What to work on
Report each line of the listing below that holds "partitioning".

Provided material

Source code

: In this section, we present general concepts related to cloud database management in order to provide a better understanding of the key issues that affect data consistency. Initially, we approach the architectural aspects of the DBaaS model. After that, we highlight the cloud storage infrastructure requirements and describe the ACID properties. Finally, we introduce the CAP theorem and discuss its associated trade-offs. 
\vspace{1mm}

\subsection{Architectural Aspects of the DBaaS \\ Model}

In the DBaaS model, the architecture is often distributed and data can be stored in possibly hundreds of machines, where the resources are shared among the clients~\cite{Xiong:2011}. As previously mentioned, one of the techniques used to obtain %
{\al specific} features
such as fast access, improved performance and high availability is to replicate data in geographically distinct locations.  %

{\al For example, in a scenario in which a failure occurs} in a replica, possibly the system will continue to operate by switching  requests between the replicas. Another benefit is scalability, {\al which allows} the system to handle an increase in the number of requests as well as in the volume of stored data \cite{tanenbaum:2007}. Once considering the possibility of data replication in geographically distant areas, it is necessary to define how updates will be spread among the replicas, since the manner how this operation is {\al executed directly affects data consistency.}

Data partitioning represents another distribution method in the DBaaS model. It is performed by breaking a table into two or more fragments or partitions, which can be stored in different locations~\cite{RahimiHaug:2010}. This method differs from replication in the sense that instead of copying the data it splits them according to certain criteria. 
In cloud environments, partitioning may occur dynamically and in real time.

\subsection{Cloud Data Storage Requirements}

Written reply
Data partitioning represents another distribution method in the DBaaS model. It is performed by breaking a table into two or more fragments or partitions, which can be stored in different locations~\cite{RahimiHaug:2010}. This method differs from replication in the sense that instead of copying the data it splits them according to certain criteria. 
In cloud environments, partitioning may occur dynamically and in real time.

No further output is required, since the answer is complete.